Keys-word: Druguser, Harm Reduction; Public policies; Staff Development.


RESUMEN

Mucho se ha escrito sobre lo que es la Reducción de Daños (RD) y cuáles son sus principales estrategias de intervención en el cuidado y / o tratamiento a las personas que usan alcohol, crack y otras drogas. Sin embargo, estudiantes, profesionales e incluso usuarios y sus familiares se cuestionan como tales estrategias pueden - o incluso si deben- formar parte de los protocolos clínicos de las personas que usan drogas y cómo éstas deben constituirse en los modelos de cuidado junto a las políticas públicas. Hay una carencia de formación clínica y política sobre el tema. Ante esta cuestión, este es un relato de experiencia de un Grupo de Trabajo (GT) sobre la RD, vivido en el contexto del IX Simposio Brasileño de Psicología Política. En el GT se utilizó un plan de curso basado en metodologías activas como propuesta pedagógica para la formación clínica y política de los participantes. De modo operacional, esta vivencia proporcionó reflexiones pertinentes a la praxis profesional orientadas al ámbito de las políticas públicas sobre alcohol, crack y otras drogas mostrando lo que es instigante y necesario que espacios de esa naturaleza sean posibilitados.

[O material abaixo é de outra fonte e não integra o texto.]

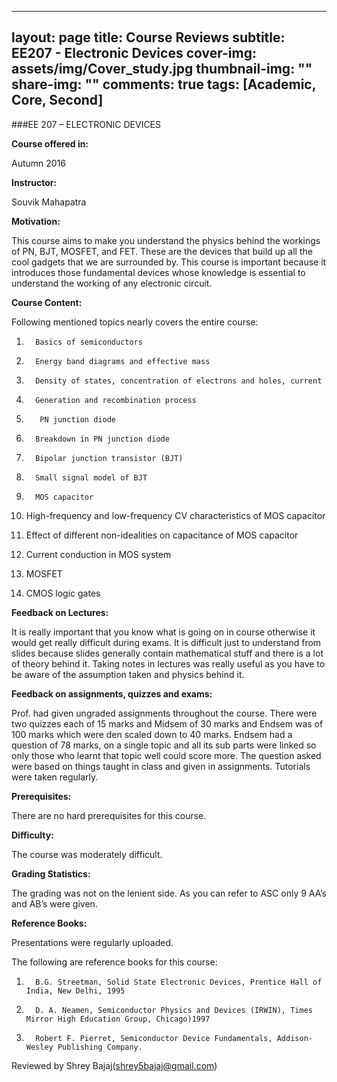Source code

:  ---
layout: page
title: Course Reviews
subtitle: EE207 - Electronic Devices
cover-img: assets/img/Cover_study.jpg
thumbnail-img: ""
share-img: ""
comments: true
tags: [Academic, Core, Second]
---




###EE 207 – ELECTRONIC DEVICES


**Course offered in:** 

Autumn 2016

**Instructor:** 

Souvik Mahapatra

**Motivation:**

This course aims to make you understand the physics behind the workings of PN, BJT, MOSFET, and FET. These are the devices that build up all the cool gadgets that we are surrounded by. This course is important because it introduces those fundamental devices whose knowledge is essential to understand the working of any electronic circuit.

**Course Content:**

Following mentioned topics nearly covers the entire course:

1.       Basics of semiconductors

2.       Energy band diagrams and effective mass

3.       Density of states, concentration of electrons and holes, current

4.       Generation and recombination process

5.        PN junction diode

6.       Breakdown in PN junction diode

7.       Bipolar junction transistor (BJT)

8.       Small signal model of BJT

9.       MOS capacitor

10.   High-frequency and low-frequency CV characteristics of MOS capacitor

11.   Effect of different non-idealities on capacitance of MOS capacitor

12.   Current conduction in MOS system

13.   MOSFET

14.   CMOS logic gates

**Feedback on Lectures:**

It is really important that you know what is going on in course otherwise it would get really difficult during exams. It is difficult just to understand from slides because slides generally contain mathematical stuff and there is a lot of theory behind it. Taking notes in lectures was really useful as you have to be aware of the assumption taken and physics behind it.

**Feedback on assignments, quizzes and exams:**

Prof. had given ungraded assignments throughout the course. There were two quizzes each of 15 marks and Midsem of 30 marks and Endsem was of 100 marks which were den scaled down to 40 marks. Endsem had a question of 78 marks, on a single topic and all its sub parts were linked so only those who learnt that topic well could score more. The question asked were based on things taught in class and given in assignments. Tutorials were taken regularly.

**Prerequisites:**

There are no hard prerequisites for this course.

**Difficulty:**

The course was moderately difficult.

**Grading Statistics:**

The grading was not on the lenient side. As you can refer to ASC only 9 AA’s and AB’s were given.

**Reference Books:**

Presentations were regularly uploaded.

The following are reference books for this course:

1.       B.G. Streetman, Solid State Electronic Devices, Prentice Hall of India, New Delhi, 1995

2.       D. A. Neamen, Semiconductor Physics and Devices (IRWIN), Times Mirror High Education Group, Chicago)1997

3.       Robert F. Pierret, Semiconductor Device Fundamentals, Addison-Wesley Publishing Company.

Reviewed by Shrey Bajaj(shrey5bajaj@gmail.com)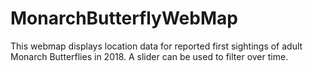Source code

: # MonarchButterflyWebMap
This webmap displays location data for reported first sightings of adult Monarch Butterflies in 2018. A slider can be used to filter over time.
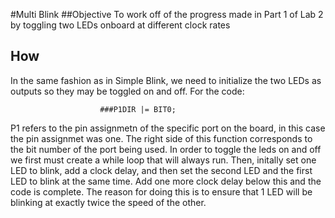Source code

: #Multi Blink
##Objective
To work off of the progress made in Part 1 of Lab 2 by toggling two LEDs onboard at different clock rates
## How
In the same fashion as in Simple Blink, we need to initialize the two LEDs as outputs so they may be toggled on 
and off. For the code: 

                        ###P1DIR |= BIT0;

P1 refers to the pin assignmetn of the specific port on the board, in this case the pin assignmet was one. The 
right side of this function corresponds to the bit number of the port being used. In order to toggle the leds on and off
we first must create a while loop that will always run. Then, initally set one LED to blink, add a clock delay, and then 
set the second LED and the first LED to blink at the same time. Add one more clock delay below this and the code is 
complete. The reason for doing this is to ensure that 1 LED will be blinking at exactly twice the speed of the other.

Así, se espera con este relato, reflexionar sobre aspectos teórico-prácticos de la formación clínica y política de la RD de forma a contribuir con el desarrollo del cuidado a las personas que usan drogas de modo objetivo, realista y pertinente al proceso de trabajo de los profesionales que, que actúan con la RD.

Palabras clave: Usuario de drogas, Reducción de daños, políticas públicas, Formación profesional


RÉSUMÉ

Beaucoup a déjà été écrit sur ce qu'est la réduction des méfaits et quelles sont ses principales stratégies d'intervention dans les soins et / ou le traitement des personnes qui consomment de l'alcool, du crack et d'autres drogues. Cependant, les étudiants, les professionnels et même les utilisateurs et leurs familles se demandent comment de telles stratégies peuvent - ou même devraient - faire partie des protocoles cliniques des personnes qui utilisent des drogues et comment elles devraient être des modèles de soins avec des politiques publiques. Il y a un manque de formation clinique et politique sur le sujet. Face à ce problème, il s'agit du rapport d'expérience d'un groupe de travail (GT) sur la recherche et développement expérimentés, expérimenté dans le contexte du IXe symposium brésilien sur la psychologie politique. Dans le groupe de travail, un plan de cours basé sur des méthodologies actives a été utilisé comme proposition pédagogique pour la formation clinique et politique des participants. Sur le plan opérationnel, cette expérience a fourni des réflexions pertinentes pour la pratique professionnelle centrée sur le champ d'application des politiques publiques en matière d'alcool, de crack et d'autres drogues, montrant à quel point des espaces insinuants et nécessaires de cette nature sont possibles. Ainsi, nous espérons réfléchir aux aspects théoriques et pratiques de la formation clinique et politique de la RD afin de contribuer au développement des soins pour les personnes qui utilisent des drogues de façon objective, réaliste et pertinente pour le processus de travail des professionnels qui: avec le DR.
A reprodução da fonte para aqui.